1) Snapshots are pretty much instantaneous, so just schedule the rsync task to occur after the snapshot task. OK, scheduling snapshots is tricky, but if you set up the task and then rename the latest snapshot so the time is when you want the snapshots to occur, it should be reliable. (Basically, if you want snapshots to occur on the hour: set a snapshot task, wait for it to run, use "zfs rename" to change name of the snapshot so the minutes part of the name is "00". Your next snapshot for that task should occur on the hour.)
Is it really that important that you get a snapshot right after the rsync completes?

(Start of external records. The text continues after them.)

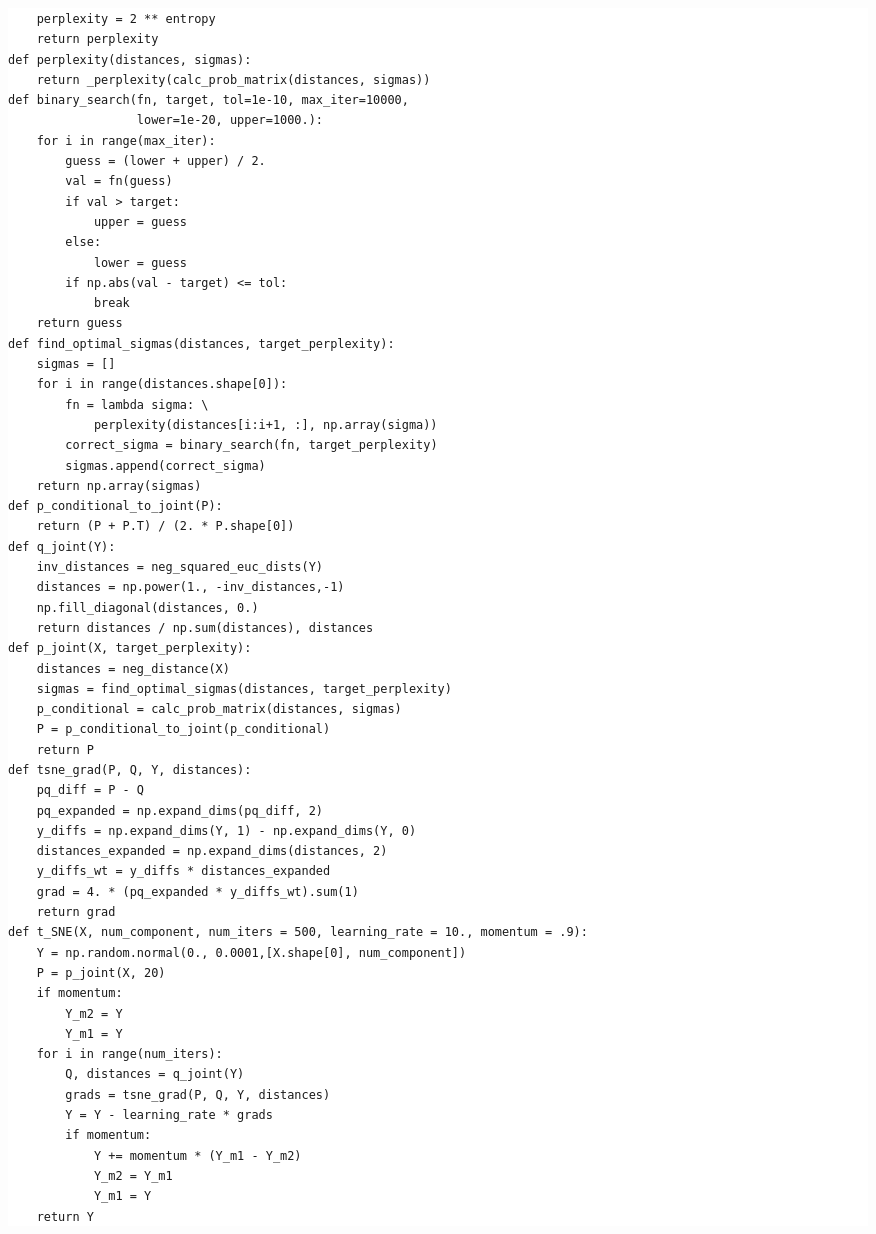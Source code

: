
 ```
    perplexity = 2 ** entropy
    return perplexity
def perplexity(distances, sigmas):
    return _perplexity(calc_prob_matrix(distances, sigmas))
def binary_search(fn, target, tol=1e-10, max_iter=10000,
                  lower=1e-20, upper=1000.):
    for i in range(max_iter):
        guess = (lower + upper) / 2.
        val = fn(guess)
        if val > target:
            upper = guess
        else:
            lower = guess
        if np.abs(val - target) <= tol:
            break
    return guess
def find_optimal_sigmas(distances, target_perplexity):
    sigmas = []
    for i in range(distances.shape[0]):
        fn = lambda sigma: \
            perplexity(distances[i:i+1, :], np.array(sigma))
        correct_sigma = binary_search(fn, target_perplexity)
        sigmas.append(correct_sigma)
    return np.array(sigmas)
def p_conditional_to_joint(P):
    return (P + P.T) / (2. * P.shape[0])
def q_joint(Y):
    inv_distances = neg_squared_euc_dists(Y)
    distances = np.power(1., -inv_distances,-1)
    np.fill_diagonal(distances, 0.)
    return distances / np.sum(distances), distances
def p_joint(X, target_perplexity):
    distances = neg_distance(X)
    sigmas = find_optimal_sigmas(distances, target_perplexity)
    p_conditional = calc_prob_matrix(distances, sigmas)
    P = p_conditional_to_joint(p_conditional)
    return P
def tsne_grad(P, Q, Y, distances):
    pq_diff = P - Q
    pq_expanded = np.expand_dims(pq_diff, 2)
    y_diffs = np.expand_dims(Y, 1) - np.expand_dims(Y, 0)
    distances_expanded = np.expand_dims(distances, 2)
    y_diffs_wt = y_diffs * distances_expanded
    grad = 4. * (pq_expanded * y_diffs_wt).sum(1)
    return grad
def t_SNE(X, num_component, num_iters = 500, learning_rate = 10., momentum = .9):
    Y = np.random.normal(0., 0.0001,[X.shape[0], num_component])
    P = p_joint(X, 20)
    if momentum:
        Y_m2 = Y
        Y_m1 = Y
    for i in range(num_iters):
        Q, distances = q_joint(Y)
        grads = tsne_grad(P, Q, Y, distances)
        Y = Y - learning_rate * grads
        if momentum:
            Y += momentum * (Y_m1 - Y_m2)
            Y_m2 = Y_m1
            Y_m1 = Y
    return Y
```
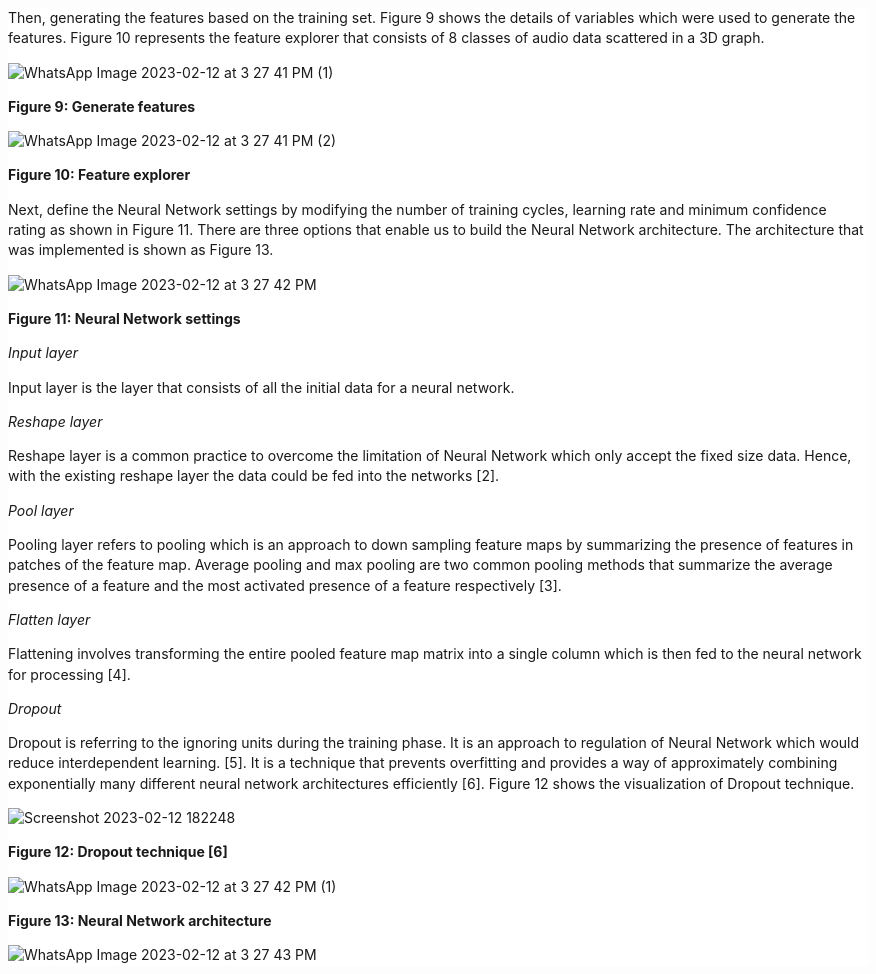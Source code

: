 Then, generating the features based on the training set. Figure 9 shows the details of variables which were used to generate the features. Figure 10 represents the feature explorer that consists of 8 classes of audio data scattered in a 3D graph.

![WhatsApp Image 2023-02-12 at 3 27 41 PM (1)](https://user-images.githubusercontent.com/92903308/218305265-234d76fc-f560-423d-a9b8-a17ea8ed018b.jpeg)

**Figure 9: Generate features**

![WhatsApp Image 2023-02-12 at 3 27 41 PM (2)](https://user-images.githubusercontent.com/92903308/218305322-affc47b9-9aa2-491f-8edd-27ffe0c1210b.jpeg)

**Figure 10: Feature explorer**

Next, define the Neural Network settings by modifying the number of training cycles, learning rate and minimum confidence rating as shown in Figure 11. There are three options that enable us to build the Neural Network architecture. The architecture that was implemented is shown as Figure 13.

![WhatsApp Image 2023-02-12 at 3 27 42 PM](https://user-images.githubusercontent.com/92903308/218305387-61d5ed1e-ea8d-4c97-a83c-cff6065b8f57.jpeg)

**Figure 11: Neural Network settings**

_Input layer_

Input layer is the layer that consists of all the initial data for a neural network. 

_Reshape layer_

Reshape layer is a common practice to overcome the limitation of Neural Network which only accept the fixed size data. Hence, with the existing reshape layer the data could be fed into the networks [2].

_Pool layer_

Pooling layer refers to pooling which is an approach to down sampling feature maps by summarizing the presence of features in patches of the feature map. Average pooling and max pooling are two common pooling methods that summarize the average presence of a feature and the most activated presence of a feature respectively [3].

_Flatten layer_

Flattening involves transforming the entire pooled feature map matrix into a single column which is then fed to the neural network for processing [4].

_Dropout_

Dropout is referring to the ignoring units during the training phase. It is an approach to regulation of Neural Network which would reduce interdependent learning. [5]. It is a technique that prevents overfitting and provides a way of approximately combining exponentially many different neural network architectures efficiently [6]. Figure 12 shows the visualization of Dropout technique. 

<img width="253" alt="Screenshot 2023-02-12 182248" src="https://user-images.githubusercontent.com/92903308/218305471-0f736470-1bc9-4b8e-905d-5b9b86c12ac4.png">

**Figure 12: Dropout technique [6]**

![WhatsApp Image 2023-02-12 at 3 27 42 PM (1)](https://user-images.githubusercontent.com/92903308/218305516-446f2f07-2439-4a81-9155-91a8d6702dff.jpeg)

**Figure 13: Neural Network architecture**

![WhatsApp Image 2023-02-12 at 3 27 43 PM](https://user-images.githubusercontent.com/92903308/218305550-6563d552-66a8-486c-8797-03a6ec5ac900.jpeg)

2) Instead of relying on two tasks to rsync and snapshot, write a wrapper script that executes the rsync command and then makes a new snapshot. You can even name the snapshot using the same format as the snapshot task would (@auto-YYYYmmdd-HHMM-"retention time (2m/4d/3w/etc.)"). Rsync should indeed not return until the task is complete, unless it was invoked with an '&' at the end to indicate that it should be a background task.
Personally, I picked option 1. Once you've got a few rsync tasks running, for varying sizes of data, it gets harder and harder to make sure you're snapshotting after everything is done. So instead, just snapshot on each hour and run your rsync tasks right after that.